### RECORDS SUPPLIED

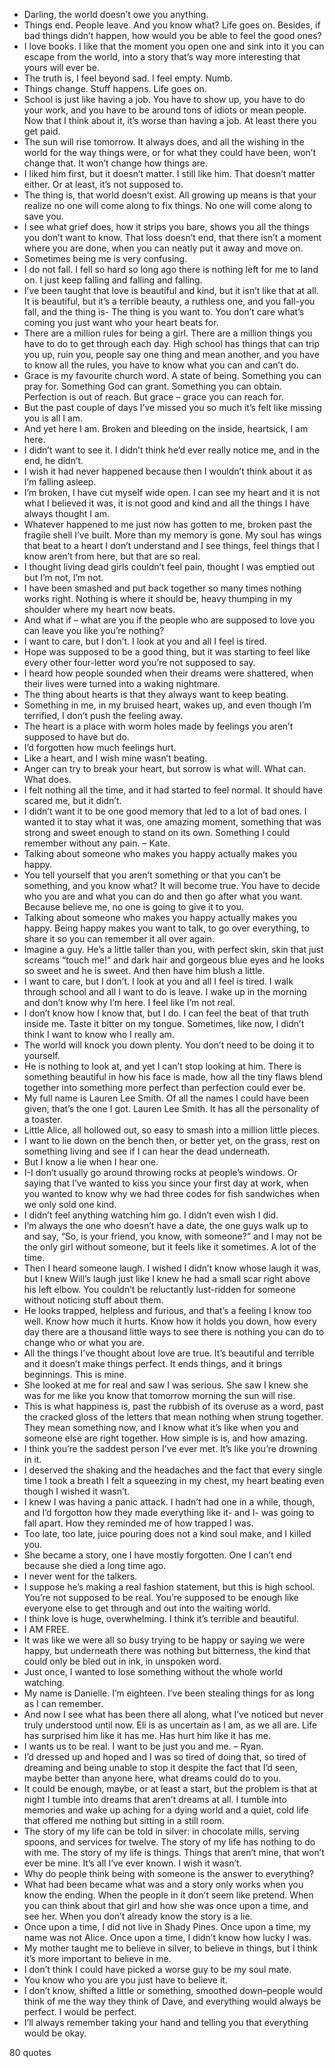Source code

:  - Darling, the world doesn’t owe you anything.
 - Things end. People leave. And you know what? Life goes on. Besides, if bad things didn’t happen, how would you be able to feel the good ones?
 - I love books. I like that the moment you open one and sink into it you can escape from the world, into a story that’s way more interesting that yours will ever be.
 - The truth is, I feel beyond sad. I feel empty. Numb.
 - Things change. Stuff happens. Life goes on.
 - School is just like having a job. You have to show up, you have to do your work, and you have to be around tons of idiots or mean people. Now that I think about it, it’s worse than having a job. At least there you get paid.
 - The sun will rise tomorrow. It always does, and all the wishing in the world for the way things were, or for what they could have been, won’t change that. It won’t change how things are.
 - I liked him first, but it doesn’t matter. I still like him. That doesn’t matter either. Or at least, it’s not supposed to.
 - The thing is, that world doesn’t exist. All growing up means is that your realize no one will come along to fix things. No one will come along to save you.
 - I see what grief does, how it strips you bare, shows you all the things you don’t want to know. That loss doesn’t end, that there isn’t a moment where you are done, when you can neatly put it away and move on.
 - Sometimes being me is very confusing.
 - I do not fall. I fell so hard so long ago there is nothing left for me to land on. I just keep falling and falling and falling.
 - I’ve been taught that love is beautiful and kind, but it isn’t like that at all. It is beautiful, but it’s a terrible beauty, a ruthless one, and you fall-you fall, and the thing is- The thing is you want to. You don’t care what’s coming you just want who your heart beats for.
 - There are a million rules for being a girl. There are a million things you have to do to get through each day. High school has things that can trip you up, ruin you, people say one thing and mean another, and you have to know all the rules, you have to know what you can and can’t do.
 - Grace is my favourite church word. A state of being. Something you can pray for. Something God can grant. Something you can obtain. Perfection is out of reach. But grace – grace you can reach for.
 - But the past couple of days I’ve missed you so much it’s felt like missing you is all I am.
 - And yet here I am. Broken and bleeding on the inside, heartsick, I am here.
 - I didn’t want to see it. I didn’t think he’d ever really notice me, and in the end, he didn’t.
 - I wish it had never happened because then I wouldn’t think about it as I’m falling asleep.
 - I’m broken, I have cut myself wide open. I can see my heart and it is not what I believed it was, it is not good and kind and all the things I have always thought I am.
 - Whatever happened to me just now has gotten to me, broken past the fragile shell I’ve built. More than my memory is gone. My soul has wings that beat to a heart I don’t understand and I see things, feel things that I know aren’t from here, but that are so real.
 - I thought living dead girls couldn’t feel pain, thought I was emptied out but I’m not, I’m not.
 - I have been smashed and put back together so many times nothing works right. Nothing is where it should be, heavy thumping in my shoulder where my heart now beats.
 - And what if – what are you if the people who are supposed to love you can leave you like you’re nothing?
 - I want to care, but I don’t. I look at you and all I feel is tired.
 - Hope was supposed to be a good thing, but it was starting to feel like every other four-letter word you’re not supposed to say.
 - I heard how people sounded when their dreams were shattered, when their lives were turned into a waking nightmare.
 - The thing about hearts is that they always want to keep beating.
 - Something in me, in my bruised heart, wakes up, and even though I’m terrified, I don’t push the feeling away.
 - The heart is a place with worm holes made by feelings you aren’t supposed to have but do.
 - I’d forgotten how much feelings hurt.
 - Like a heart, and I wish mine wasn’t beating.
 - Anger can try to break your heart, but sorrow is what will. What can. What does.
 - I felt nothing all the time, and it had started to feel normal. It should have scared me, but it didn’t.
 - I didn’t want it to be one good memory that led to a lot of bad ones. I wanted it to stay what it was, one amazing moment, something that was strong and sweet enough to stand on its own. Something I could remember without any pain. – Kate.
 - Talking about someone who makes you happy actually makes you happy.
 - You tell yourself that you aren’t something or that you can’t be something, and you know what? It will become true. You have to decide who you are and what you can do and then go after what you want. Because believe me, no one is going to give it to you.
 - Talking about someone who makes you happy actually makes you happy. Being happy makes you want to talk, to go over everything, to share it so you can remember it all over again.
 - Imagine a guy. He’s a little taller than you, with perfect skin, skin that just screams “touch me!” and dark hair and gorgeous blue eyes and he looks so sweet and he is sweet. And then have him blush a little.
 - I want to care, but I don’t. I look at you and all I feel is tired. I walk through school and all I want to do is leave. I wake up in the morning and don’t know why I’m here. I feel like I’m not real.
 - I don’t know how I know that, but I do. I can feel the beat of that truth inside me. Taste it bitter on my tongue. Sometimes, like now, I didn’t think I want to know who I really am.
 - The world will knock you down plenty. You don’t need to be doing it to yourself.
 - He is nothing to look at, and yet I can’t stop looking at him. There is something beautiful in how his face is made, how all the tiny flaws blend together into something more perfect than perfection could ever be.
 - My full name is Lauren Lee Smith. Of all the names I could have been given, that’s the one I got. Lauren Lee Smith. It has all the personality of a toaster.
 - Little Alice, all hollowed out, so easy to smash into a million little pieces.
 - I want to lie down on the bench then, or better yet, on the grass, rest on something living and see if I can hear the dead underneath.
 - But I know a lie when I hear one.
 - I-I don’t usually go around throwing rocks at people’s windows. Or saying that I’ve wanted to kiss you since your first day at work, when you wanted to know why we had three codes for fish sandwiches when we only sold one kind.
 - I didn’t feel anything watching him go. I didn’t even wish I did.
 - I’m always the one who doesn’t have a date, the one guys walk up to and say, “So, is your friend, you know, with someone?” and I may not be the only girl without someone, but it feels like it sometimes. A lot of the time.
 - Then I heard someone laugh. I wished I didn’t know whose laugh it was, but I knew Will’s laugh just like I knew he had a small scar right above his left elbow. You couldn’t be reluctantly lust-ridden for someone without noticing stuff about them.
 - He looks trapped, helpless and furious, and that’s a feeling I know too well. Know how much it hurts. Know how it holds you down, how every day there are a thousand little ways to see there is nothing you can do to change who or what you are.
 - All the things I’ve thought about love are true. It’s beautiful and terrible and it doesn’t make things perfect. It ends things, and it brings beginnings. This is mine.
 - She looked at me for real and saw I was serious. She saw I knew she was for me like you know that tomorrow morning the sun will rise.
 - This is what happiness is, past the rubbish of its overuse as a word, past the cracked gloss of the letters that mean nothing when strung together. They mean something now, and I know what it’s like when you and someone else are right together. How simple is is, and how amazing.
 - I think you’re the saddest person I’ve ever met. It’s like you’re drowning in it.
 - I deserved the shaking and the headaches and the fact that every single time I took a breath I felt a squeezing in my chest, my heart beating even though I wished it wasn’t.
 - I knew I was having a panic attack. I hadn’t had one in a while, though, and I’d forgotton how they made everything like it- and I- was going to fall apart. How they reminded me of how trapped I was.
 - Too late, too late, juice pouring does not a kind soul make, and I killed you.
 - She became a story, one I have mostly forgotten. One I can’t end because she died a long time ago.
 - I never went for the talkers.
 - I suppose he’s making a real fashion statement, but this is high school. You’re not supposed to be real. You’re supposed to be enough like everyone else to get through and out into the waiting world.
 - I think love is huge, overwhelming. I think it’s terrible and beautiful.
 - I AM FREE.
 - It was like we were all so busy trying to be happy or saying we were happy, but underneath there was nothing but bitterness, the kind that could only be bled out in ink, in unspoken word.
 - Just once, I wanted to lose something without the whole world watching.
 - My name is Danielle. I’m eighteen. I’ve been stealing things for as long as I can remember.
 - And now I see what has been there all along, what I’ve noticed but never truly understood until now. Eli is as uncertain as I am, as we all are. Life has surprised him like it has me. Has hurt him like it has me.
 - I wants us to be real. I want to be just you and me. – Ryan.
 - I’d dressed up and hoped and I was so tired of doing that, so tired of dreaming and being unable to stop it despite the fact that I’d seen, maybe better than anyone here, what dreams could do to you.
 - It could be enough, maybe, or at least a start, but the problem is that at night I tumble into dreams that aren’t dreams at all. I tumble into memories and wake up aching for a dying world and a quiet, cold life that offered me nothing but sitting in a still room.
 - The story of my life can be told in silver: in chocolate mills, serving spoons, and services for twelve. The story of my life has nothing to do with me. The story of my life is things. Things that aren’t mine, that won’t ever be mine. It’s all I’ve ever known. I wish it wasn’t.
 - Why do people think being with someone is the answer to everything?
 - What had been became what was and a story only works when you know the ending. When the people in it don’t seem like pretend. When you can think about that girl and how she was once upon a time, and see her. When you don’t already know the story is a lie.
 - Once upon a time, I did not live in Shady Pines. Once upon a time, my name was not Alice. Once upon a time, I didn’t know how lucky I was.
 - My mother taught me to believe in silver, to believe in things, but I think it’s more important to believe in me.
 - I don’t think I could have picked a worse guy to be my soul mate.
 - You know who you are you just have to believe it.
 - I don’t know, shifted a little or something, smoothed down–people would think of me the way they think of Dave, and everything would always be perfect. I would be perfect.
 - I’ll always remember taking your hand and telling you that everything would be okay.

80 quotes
...
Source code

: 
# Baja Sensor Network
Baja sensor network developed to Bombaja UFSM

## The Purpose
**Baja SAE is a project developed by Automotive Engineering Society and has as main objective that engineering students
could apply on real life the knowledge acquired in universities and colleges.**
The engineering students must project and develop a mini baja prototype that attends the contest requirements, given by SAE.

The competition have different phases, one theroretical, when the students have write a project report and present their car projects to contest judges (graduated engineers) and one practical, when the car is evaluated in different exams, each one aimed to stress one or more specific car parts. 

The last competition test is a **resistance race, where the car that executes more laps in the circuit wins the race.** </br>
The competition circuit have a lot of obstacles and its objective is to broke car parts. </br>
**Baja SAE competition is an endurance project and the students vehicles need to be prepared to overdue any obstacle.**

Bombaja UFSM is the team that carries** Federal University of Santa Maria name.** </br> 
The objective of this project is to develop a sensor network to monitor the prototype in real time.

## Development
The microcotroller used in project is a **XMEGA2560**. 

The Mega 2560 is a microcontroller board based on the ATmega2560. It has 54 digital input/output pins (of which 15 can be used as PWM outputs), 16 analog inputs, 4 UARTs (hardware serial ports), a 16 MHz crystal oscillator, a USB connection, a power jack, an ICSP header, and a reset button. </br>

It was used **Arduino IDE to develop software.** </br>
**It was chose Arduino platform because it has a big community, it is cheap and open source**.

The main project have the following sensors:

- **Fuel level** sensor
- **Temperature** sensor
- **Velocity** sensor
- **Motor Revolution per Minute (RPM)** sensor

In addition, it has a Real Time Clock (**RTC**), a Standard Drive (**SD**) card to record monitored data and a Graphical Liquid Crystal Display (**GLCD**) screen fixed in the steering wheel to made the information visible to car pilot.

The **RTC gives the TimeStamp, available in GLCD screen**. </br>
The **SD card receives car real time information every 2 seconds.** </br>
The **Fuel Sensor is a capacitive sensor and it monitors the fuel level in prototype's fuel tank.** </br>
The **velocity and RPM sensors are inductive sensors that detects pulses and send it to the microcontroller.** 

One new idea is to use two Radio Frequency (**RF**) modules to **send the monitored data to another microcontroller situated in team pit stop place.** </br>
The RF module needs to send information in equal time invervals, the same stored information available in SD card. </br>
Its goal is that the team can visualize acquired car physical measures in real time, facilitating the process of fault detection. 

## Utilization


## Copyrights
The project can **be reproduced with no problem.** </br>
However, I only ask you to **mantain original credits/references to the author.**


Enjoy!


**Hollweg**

### YOUR ASSIGNMENT
For the entries shown above, give the number of lines that include the word "having", without any other text.

### RESULT BELOW
2